It could be argued, not unreasonably, that Facebook and banking websites have something in common in that they can feel bloated. What I mean by this is that, over time, features have been added to Facebook to attract new users, usurp competitors and maintain its position as the social media goliath that it is. In 2004, it boasted a million monthly users and in 2013 this had risen to an enormous 1,230m users.1
Bank websites, on the other hand, have arrived at their often shapeless situation by another road. Yes, they have also had to add things over time, rendering the process of navigating a site something like Jack Nicholson at the end of The Shining, when that maze just plain beat him. Yet, banks offer a variety of services in order to attract customers, so everything (probably) has to be there. Some banks have tried their best to offer their products and services in an attractive manner, designing drop-down menus and anchoring the page with a giant illustration. However, it’s not all about having a pretty design.
Navigating a banking website can be a frustrating process, with so many link options to choose from that sound just like another, encouraging you to click and click until you arrive right back where you started (and with a half-dozen new browser windows open). Menu options are often buried so deep, it takes many clicks to find that what you wanted isn’t available to you because ‘your session has timed out’.
How bank websites can slim down
In a recent blog post by Christopher Ratcliff, HSBC and Lloyds came out well in an assessment of overall design choices, though they were still cluttered with too much information. Menus are heavy with options, and some pages look just like a printed document, devoid of imagination or creativity. Some things, such as regulatory wording, need to be there, but does it have to look so dull and work so ineffectively?
‘Both of these sites could do with simplifying their on-page offerings, there’s a surfeit of information, messages and navigation options which could be streamlined to make for a more user friendly experience’, said Ratcliff, and it’s hard to disagree.

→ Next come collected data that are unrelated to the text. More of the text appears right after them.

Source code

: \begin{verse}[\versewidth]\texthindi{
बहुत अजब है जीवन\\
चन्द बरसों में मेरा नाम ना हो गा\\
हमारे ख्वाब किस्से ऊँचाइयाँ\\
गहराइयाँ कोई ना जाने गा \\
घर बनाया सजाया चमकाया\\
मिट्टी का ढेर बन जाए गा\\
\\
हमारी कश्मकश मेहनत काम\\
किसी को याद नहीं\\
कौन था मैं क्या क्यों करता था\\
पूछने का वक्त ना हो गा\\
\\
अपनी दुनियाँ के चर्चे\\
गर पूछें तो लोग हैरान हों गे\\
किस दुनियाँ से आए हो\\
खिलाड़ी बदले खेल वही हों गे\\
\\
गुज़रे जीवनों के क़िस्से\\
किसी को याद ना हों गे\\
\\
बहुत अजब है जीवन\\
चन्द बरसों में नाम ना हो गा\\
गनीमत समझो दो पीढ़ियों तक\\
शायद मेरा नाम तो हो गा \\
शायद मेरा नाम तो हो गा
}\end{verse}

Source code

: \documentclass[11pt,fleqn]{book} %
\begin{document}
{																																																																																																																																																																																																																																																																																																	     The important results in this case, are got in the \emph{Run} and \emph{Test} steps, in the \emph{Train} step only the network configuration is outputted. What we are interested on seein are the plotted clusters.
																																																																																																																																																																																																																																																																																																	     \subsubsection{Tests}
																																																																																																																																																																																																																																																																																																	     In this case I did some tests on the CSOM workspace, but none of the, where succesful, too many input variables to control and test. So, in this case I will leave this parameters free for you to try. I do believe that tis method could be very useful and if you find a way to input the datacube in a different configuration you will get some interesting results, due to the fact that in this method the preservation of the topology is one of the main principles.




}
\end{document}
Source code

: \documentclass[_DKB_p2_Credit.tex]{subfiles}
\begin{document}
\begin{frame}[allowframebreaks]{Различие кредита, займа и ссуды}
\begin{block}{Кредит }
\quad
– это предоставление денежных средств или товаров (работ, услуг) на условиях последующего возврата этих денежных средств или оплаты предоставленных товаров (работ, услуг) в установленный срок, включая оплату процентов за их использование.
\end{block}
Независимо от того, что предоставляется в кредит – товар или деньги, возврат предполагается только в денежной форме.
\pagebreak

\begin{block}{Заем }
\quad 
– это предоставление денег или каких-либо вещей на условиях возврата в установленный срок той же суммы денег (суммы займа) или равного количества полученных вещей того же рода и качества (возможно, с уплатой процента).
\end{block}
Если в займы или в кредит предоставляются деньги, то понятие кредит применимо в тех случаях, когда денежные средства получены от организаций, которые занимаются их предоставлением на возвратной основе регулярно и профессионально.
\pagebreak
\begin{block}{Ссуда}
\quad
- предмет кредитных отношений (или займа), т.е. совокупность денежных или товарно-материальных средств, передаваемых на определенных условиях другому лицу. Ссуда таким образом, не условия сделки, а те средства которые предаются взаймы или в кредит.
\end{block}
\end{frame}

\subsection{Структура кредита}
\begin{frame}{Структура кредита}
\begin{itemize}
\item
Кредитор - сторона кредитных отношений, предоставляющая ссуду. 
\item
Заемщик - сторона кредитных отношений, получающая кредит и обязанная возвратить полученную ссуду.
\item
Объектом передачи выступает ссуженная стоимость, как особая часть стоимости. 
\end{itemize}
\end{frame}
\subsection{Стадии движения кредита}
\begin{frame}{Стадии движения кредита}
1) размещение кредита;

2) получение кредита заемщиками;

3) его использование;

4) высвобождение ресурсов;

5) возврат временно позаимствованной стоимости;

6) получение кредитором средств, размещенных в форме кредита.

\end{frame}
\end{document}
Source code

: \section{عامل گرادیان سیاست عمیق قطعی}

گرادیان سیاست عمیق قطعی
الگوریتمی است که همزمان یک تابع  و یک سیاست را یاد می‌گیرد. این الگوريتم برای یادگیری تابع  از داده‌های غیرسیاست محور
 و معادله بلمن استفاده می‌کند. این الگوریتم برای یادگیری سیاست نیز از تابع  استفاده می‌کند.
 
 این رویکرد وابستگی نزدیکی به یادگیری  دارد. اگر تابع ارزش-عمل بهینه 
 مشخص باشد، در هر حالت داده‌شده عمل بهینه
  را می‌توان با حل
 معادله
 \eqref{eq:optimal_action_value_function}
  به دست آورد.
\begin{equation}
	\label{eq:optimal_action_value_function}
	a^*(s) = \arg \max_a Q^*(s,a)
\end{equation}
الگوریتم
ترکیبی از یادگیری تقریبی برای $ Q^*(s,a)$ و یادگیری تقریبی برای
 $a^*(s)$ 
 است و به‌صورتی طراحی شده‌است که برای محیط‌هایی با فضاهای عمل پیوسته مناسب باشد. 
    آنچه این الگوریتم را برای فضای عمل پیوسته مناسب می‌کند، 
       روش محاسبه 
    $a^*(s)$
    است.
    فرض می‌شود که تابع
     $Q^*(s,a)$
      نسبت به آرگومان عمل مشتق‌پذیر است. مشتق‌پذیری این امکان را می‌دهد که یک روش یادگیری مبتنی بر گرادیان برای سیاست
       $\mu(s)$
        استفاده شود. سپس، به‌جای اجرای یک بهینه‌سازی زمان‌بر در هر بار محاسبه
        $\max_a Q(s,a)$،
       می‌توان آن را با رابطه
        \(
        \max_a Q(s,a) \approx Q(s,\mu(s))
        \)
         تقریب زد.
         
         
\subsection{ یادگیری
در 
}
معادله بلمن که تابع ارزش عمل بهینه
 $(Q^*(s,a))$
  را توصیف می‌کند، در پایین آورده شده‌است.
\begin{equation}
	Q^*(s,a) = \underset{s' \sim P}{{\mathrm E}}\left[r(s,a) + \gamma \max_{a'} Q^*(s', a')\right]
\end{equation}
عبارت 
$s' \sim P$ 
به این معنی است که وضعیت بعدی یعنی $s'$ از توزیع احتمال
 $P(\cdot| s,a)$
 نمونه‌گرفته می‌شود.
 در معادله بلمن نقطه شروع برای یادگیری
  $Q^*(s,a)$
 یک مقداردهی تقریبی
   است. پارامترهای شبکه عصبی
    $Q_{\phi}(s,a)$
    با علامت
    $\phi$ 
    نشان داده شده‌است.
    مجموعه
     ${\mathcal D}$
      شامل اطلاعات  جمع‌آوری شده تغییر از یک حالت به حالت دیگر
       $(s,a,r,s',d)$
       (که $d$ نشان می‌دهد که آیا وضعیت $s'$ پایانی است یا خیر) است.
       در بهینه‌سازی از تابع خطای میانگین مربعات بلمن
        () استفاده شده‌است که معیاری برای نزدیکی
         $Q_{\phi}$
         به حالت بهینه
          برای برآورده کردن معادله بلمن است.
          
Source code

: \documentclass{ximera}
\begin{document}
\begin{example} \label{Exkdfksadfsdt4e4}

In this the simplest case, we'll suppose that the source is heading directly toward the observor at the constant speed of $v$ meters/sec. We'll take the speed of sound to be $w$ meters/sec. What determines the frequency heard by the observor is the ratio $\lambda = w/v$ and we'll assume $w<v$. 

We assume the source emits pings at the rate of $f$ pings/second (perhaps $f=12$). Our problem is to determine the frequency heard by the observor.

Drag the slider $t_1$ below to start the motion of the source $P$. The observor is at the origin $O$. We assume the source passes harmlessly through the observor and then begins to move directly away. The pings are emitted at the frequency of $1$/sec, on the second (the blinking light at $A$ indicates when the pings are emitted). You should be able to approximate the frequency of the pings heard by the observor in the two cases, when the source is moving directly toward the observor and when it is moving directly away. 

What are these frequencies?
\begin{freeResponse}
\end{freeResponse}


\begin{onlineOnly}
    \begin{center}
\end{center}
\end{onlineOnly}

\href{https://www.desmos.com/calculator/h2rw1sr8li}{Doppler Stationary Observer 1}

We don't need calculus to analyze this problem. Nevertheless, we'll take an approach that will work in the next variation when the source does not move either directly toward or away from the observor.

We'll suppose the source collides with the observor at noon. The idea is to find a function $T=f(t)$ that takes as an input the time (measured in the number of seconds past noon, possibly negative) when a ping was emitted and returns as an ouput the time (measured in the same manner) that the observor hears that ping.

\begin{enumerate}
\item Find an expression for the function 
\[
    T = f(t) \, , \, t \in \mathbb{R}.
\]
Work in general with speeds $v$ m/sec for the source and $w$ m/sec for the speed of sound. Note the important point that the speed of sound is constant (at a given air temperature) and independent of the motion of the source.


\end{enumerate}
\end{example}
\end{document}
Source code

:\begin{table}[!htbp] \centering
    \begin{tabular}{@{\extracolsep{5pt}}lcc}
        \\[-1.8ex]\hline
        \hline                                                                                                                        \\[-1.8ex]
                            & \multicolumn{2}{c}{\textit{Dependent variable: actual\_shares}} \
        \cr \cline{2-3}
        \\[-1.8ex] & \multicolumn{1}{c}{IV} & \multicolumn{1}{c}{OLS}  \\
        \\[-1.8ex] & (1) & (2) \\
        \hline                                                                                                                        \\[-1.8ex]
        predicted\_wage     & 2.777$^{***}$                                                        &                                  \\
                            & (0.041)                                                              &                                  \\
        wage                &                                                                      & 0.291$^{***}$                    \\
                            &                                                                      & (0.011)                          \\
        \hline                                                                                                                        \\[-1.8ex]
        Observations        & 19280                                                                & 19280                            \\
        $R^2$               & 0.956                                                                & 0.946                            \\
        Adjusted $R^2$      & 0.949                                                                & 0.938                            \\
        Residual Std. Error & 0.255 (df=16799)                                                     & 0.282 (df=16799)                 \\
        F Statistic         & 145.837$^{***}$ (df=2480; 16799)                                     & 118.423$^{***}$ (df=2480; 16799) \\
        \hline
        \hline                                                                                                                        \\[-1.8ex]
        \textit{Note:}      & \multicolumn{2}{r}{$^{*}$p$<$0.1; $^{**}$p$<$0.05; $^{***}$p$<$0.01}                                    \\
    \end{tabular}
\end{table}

Barclays, on the other hand, is applauded for its simplified approach to website design. Complicated products and services are broken down into their most digestible form, rendering the user experience pleasant and less distracting. It’s also a responsive design, which means it degrades gracefully to smaller devices such as a tablet or phone.
I would like to think that this relatively small ripple in the pond of banking website design cascades to other banks, and possibly right back to Facebook. By making navigation and design as simple and attractive as possible, while still leading to the right products and services, you put the customer first. When you put the customer first, you can say you’re implementing a true outside-in strategy.